What should the international community do to put a stop to North Korea's nuclear ambitions? Click play to hear more from Daveed Gartenstein-Ross, vice president of research at the Foundation for Defense of Democracies, following this report.
Also, CBN News Terrorism Analyst Erick Stakelbeck gives his insight here.
The latest round of tests puts an exclamation point on North Korea's declaration of defiance, as the international community tries to figure out how to deal with the growing threat.
Monday's nuclear test set off a firestorm of international criticism. The U.N. Security Council unanimously condemned the tests and is looking into a new round of sanctions.
"The members of the Security Council have decided to start work immediately on a Security Council resolution on this matter, in accordance with the Security Council's responsibilities under the Charter of the United Nations," U.N. Security Council President Vitaly Churkin said.
Some see Pyongyang's provocative act as a way for the ailing Kim Jong Ill to assert his influence in lining up a successor.
Others believe North Korea is simply returning to its regular tactic, threatening nuclear advancement as leverage for future talks with the U.S. and a trade-off for aid. Aid was cut last month after the regime tested a long-range missile.
"They want survival above all and they want a strategic relationship with the United States, which gives them absolute security from any fear that we will attack them," Donald Gregg, former U.S. Ambassador to South Korea, said.
President Obama characterized the test as a direct challenge to the will of the international community.

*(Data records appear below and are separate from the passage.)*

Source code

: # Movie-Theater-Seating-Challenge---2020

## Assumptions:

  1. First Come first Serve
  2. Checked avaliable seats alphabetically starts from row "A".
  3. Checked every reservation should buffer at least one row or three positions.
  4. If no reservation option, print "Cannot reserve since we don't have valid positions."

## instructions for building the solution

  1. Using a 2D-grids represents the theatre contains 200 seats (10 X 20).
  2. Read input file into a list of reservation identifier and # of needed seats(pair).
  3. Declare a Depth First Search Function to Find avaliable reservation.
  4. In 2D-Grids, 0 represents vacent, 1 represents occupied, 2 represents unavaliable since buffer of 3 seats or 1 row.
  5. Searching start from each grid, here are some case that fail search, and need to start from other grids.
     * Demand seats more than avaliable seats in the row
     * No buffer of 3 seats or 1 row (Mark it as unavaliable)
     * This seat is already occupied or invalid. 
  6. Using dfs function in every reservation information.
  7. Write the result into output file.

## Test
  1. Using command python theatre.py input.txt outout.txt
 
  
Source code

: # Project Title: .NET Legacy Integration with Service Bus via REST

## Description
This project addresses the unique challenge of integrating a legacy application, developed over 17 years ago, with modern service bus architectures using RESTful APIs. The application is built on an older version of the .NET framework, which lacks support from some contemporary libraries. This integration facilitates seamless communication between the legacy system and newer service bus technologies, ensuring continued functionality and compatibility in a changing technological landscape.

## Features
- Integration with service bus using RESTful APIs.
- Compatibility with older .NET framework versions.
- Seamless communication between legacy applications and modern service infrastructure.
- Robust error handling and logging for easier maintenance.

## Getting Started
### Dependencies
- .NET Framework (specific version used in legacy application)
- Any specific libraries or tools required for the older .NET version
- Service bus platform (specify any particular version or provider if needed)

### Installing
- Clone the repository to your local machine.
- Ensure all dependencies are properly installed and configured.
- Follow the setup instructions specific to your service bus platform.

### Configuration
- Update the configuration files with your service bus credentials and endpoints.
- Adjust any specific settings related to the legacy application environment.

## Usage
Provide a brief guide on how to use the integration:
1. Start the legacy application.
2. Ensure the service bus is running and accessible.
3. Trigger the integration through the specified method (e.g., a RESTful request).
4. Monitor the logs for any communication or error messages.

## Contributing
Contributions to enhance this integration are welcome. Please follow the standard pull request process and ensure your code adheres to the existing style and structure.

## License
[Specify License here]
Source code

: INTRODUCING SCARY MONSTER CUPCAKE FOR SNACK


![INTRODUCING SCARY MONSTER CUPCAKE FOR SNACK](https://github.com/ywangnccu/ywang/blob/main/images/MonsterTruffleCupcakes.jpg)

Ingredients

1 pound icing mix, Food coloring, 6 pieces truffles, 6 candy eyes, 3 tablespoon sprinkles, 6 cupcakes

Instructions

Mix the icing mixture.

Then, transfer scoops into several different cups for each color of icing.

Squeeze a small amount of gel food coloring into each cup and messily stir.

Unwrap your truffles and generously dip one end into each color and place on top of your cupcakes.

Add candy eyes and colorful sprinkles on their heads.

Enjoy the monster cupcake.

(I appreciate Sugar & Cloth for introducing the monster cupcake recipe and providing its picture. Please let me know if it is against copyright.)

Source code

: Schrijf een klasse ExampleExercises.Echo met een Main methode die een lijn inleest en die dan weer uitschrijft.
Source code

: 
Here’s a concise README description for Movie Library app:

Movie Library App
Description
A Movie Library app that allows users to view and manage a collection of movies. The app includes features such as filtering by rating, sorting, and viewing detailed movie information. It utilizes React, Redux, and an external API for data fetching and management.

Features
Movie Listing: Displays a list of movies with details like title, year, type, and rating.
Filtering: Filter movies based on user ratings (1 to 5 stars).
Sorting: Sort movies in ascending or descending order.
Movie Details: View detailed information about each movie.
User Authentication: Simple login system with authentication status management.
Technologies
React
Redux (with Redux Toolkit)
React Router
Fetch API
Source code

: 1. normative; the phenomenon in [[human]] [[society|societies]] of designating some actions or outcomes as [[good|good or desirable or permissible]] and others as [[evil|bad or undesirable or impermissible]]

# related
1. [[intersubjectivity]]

"We will work with our friends and our allies to stand up to this behavior and we will redouble our efforts toward a more robust international nonproliferation regime that all countries have responsibilities to meet," Obama said Tuesday.
South Korea now says it will join a U.S. led effort to stop countries like Iran and North Korea from acquiring weapons of mass destruction.

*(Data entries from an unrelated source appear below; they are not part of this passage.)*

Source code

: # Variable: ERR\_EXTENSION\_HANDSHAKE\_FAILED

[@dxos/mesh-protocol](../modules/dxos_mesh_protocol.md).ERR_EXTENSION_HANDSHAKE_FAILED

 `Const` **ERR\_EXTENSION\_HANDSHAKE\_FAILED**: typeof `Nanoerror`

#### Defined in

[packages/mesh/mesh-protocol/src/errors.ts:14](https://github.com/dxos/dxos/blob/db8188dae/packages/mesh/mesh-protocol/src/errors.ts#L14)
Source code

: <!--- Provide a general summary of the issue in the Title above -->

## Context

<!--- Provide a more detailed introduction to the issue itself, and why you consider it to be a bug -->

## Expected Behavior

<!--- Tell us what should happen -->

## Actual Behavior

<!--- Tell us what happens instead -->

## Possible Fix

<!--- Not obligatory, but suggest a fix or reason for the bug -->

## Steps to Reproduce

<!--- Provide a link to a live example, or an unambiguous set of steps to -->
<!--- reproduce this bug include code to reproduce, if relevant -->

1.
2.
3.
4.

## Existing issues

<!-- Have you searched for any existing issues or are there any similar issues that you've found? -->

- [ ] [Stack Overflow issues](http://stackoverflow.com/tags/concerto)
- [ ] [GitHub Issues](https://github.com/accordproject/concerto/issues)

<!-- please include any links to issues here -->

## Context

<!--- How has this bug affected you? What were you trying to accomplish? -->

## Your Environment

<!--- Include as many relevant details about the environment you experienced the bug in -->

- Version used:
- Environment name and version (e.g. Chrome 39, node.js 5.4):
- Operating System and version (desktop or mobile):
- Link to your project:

"By this nuclear test, we are going to not only cooperate with US, but also with the other six-party-talks participating nations like Japan, China and Russia," South Koream President Lee Myung-bak said. "And we are going to take previously unseen counter measuring actions."
But the North has warned it would consider participation in the initiative as a declaration of war.
South Korea's government stresses that its decision is not a threat against the North.
Meanwhile, a spokesman for Myung-Bak said that President Obama has assured South Korea of U.S. protection.